J’ai rencontré chacun de ces écorchés de la vie et nous avons fait le pari de jouer à se redonner des rêves comme pour ripoliner de couleurs clinquantes leur existence. Je leur ai offert ma boîte à Pandore, ma palette multicolore, ma navette à chimère… en un mot ma caméra. Je leur ai proposé de refaire, d’après le rêve de Martin Luther King, leur propre poème en images.
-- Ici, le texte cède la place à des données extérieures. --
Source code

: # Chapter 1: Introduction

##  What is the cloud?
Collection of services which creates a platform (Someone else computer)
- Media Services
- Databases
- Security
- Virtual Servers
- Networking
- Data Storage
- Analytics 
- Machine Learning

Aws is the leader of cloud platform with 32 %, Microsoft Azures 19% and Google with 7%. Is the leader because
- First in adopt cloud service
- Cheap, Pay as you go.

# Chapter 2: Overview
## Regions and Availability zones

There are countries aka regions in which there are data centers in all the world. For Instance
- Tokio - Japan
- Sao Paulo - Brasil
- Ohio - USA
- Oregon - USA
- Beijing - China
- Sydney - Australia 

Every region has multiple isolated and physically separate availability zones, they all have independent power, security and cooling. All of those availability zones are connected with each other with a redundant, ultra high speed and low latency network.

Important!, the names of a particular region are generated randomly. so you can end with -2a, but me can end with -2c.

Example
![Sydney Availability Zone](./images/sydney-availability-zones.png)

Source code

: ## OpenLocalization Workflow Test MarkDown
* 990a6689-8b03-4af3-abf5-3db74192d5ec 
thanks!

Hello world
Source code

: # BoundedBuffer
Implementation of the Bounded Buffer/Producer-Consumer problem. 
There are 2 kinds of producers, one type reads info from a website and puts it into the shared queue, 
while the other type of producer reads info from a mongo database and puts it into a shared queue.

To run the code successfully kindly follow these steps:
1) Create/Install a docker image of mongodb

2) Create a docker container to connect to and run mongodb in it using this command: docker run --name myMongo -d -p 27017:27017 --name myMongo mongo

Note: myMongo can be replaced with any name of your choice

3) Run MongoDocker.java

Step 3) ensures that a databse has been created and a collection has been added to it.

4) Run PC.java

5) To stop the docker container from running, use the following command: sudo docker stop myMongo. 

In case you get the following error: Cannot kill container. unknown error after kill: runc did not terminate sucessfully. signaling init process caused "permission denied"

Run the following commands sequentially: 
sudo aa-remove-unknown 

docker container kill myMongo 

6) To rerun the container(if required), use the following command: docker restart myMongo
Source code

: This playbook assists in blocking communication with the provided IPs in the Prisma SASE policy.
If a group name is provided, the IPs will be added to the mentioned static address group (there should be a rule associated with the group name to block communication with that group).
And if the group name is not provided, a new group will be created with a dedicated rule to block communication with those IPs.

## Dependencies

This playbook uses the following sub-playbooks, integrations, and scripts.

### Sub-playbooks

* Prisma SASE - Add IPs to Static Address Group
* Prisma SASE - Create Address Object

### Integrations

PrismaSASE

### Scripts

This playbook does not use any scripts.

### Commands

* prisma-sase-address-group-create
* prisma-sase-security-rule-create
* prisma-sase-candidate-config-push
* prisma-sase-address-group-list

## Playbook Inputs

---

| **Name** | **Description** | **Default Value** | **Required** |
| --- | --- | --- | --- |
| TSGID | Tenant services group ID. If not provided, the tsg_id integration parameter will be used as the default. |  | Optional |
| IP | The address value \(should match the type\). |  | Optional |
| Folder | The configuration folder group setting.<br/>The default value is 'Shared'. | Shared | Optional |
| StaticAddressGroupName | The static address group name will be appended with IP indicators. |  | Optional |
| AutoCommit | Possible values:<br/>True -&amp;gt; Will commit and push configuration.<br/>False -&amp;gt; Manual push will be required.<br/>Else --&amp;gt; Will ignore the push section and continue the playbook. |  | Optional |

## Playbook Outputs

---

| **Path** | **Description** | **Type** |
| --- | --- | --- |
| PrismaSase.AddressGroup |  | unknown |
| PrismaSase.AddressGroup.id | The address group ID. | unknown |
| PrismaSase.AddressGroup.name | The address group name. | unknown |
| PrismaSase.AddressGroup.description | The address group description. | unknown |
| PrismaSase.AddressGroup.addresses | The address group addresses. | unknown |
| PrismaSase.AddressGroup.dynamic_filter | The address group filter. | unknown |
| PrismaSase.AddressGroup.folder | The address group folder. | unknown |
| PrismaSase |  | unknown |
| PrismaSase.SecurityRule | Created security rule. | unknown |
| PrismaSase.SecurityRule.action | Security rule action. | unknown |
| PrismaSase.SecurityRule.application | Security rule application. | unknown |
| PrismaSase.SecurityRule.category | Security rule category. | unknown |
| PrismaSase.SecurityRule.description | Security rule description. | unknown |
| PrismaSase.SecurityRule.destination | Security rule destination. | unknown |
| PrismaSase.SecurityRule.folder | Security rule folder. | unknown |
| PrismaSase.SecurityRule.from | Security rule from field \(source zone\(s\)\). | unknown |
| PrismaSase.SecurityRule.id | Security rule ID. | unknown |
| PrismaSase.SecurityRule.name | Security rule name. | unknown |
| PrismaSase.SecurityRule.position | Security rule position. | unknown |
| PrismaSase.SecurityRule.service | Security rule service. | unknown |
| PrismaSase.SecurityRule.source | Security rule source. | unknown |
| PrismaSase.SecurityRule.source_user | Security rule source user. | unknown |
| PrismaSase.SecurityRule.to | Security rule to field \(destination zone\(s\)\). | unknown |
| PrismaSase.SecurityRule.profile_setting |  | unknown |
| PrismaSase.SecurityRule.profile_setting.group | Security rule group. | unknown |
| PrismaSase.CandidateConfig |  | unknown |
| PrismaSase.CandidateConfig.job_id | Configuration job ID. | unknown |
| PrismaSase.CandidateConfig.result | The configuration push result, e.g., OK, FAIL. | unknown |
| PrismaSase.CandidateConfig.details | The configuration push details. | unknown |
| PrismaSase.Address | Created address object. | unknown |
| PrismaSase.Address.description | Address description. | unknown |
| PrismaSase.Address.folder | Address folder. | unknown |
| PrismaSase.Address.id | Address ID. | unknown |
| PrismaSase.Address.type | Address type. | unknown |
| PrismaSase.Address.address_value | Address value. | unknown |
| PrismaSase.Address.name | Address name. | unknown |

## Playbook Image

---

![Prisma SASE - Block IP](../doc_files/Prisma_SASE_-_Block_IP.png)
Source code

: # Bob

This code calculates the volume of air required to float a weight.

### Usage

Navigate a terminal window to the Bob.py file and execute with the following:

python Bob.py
Pendant tout le temps qu’a duré le tournage j’ai vu des étoiles briller dans leur yeux et mon cœur à moi, grâce à eux, grâce à leur force, grâce à leur imagination, était sur une autre planète, celle du « Petit Prince » de saint Exupéry
Maintenant que le rideau est tombé, et que leur existence a sombré dans l’éternité des ténèbres, c’est vers vous, Mesdames et Messieurs les professionnels du cinéma, que je me tourne afin que ces personnes à travers leurs personnages ne disparaissent pas et que leurs rêves deviennent les nôtres.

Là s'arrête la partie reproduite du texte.